If a line in the data holds the string "generate", list it.

Pictures paired with source code:
········
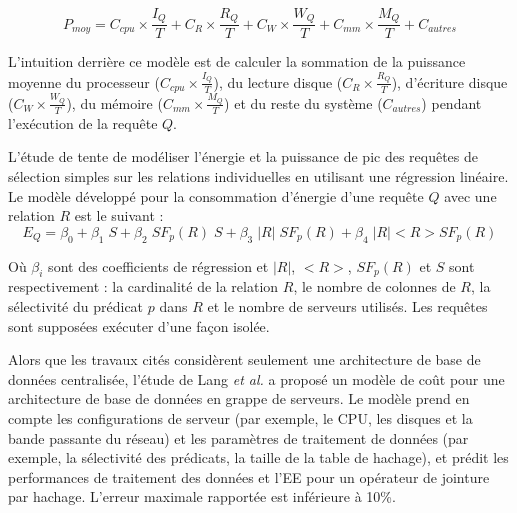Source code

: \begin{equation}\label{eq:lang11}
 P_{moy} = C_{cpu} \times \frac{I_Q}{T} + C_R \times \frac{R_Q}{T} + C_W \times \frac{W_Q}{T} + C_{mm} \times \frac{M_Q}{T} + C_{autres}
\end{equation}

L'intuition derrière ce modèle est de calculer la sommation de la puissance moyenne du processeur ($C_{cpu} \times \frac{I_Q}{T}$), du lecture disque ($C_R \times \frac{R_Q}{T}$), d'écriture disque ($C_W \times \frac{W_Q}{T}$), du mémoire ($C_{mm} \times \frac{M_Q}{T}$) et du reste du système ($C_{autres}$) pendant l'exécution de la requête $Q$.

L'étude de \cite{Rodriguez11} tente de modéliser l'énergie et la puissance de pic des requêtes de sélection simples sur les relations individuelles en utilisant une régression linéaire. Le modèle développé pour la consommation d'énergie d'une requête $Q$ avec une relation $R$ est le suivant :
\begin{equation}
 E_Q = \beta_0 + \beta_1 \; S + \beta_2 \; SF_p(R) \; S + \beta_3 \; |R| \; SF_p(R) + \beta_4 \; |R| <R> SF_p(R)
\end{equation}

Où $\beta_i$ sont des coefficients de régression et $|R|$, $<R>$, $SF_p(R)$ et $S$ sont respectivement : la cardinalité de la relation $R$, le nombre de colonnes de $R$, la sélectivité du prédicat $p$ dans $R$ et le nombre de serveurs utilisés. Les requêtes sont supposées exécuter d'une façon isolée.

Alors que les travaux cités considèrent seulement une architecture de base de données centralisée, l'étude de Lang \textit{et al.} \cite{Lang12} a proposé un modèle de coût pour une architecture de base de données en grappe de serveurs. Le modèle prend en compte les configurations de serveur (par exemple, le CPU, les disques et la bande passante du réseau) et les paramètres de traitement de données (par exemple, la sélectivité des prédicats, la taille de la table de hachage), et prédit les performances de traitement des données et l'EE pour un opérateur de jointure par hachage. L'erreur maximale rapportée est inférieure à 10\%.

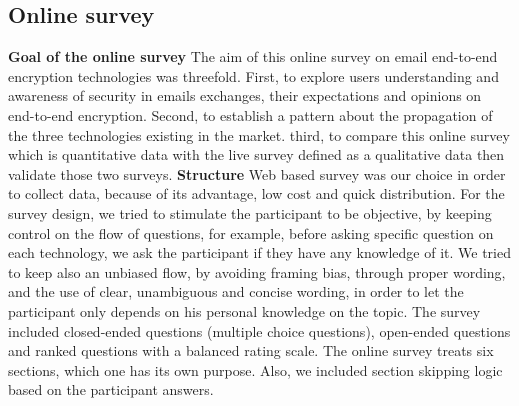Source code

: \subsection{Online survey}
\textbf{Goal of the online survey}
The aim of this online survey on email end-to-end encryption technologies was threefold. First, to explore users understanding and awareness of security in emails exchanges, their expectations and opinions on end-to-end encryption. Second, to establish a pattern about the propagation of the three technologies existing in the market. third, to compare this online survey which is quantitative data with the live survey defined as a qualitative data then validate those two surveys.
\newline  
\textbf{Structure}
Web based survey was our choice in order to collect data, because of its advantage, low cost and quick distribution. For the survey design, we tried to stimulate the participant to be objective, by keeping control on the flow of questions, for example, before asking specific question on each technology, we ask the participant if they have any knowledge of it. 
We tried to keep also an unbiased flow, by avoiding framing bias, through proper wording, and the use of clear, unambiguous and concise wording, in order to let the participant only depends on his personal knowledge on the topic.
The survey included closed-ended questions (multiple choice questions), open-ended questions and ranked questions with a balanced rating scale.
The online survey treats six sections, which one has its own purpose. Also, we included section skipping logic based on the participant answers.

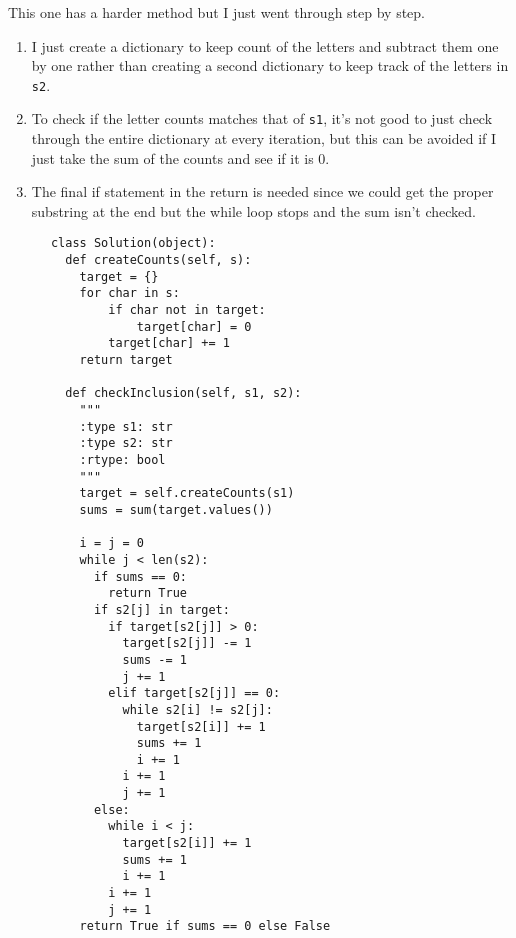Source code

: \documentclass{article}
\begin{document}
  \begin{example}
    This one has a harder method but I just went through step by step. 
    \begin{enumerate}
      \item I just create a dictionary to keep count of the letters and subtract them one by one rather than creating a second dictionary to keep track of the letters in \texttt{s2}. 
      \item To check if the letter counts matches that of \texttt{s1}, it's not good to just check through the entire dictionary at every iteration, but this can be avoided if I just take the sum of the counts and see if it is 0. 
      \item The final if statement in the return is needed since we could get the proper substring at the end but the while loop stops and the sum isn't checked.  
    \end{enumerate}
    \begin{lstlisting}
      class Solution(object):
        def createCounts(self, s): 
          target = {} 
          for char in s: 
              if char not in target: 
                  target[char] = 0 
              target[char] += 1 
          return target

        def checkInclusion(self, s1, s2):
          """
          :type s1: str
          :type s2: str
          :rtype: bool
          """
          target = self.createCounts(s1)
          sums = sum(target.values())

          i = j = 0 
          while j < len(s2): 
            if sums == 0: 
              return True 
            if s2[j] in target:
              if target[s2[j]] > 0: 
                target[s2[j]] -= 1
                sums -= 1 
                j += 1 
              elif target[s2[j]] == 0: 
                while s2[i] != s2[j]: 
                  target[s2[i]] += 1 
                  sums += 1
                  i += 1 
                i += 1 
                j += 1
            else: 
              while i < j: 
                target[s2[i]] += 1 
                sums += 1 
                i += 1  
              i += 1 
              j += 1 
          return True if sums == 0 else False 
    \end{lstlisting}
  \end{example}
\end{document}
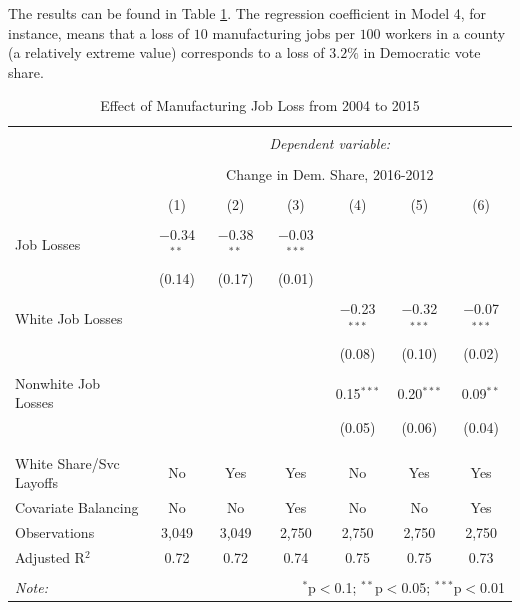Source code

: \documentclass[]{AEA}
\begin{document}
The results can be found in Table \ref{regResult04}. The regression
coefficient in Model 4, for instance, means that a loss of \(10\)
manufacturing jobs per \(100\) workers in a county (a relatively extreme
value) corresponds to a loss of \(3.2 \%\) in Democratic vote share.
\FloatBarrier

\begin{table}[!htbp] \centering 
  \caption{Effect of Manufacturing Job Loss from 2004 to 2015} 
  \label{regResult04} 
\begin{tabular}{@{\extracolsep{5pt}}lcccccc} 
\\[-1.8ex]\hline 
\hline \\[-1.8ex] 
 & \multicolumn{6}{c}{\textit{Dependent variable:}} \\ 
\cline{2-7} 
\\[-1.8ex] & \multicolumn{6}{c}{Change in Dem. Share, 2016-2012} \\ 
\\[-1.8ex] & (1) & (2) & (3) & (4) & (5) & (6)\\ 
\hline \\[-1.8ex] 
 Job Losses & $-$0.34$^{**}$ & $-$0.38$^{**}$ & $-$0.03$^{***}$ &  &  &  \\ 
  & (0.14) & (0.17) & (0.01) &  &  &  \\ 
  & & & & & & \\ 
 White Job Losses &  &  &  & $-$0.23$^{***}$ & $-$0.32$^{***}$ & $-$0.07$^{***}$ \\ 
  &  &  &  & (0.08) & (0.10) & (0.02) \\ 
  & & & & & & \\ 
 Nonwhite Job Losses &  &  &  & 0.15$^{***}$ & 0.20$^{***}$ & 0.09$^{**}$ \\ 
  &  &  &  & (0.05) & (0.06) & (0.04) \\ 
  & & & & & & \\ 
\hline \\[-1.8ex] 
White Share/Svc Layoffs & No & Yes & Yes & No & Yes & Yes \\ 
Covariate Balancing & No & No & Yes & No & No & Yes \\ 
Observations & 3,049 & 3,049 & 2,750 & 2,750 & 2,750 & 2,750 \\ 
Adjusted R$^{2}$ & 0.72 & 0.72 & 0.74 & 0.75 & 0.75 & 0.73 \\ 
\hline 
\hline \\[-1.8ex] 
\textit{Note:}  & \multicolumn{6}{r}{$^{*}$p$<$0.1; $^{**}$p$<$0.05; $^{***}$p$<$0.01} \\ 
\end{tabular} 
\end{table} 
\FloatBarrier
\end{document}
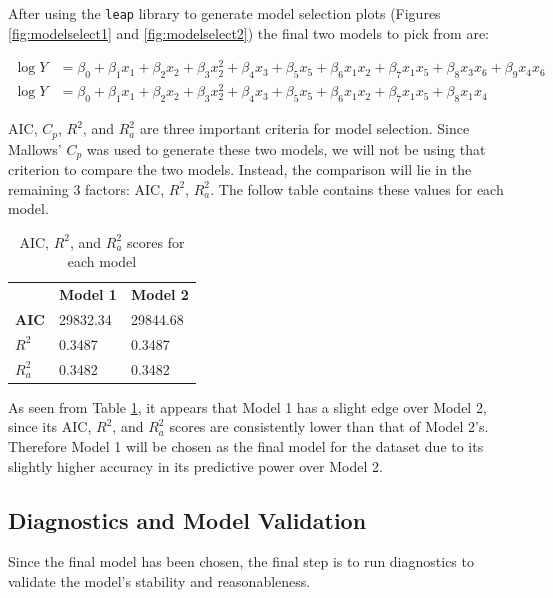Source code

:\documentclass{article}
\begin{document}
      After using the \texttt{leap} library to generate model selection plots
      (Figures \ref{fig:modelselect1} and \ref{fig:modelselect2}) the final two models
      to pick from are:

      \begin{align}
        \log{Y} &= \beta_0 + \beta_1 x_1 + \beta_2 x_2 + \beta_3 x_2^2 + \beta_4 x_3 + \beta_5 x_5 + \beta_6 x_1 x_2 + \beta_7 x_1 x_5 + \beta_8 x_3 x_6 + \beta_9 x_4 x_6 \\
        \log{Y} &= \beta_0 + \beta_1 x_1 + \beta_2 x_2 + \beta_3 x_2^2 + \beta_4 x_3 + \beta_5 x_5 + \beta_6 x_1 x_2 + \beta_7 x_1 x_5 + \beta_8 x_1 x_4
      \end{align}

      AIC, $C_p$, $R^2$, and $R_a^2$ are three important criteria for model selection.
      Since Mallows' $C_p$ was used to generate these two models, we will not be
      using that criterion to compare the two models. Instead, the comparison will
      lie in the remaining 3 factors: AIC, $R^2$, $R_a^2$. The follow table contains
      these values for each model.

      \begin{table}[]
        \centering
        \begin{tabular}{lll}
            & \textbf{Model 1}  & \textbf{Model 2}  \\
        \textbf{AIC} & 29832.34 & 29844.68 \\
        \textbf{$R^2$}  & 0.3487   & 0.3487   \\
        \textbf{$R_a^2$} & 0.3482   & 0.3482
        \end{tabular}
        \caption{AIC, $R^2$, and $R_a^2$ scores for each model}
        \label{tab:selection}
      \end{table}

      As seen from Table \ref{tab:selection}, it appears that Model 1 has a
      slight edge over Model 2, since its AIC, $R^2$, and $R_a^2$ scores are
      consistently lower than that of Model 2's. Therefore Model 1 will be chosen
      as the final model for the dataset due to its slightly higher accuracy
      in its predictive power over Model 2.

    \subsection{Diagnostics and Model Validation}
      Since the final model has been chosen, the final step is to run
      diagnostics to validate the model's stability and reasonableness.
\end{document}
········
EXERCISE RESPONSE =
      After using the \texttt{leap} library to generate model selection plots
      Since Mallows' $C_p$ was used to generate these two models, we will not be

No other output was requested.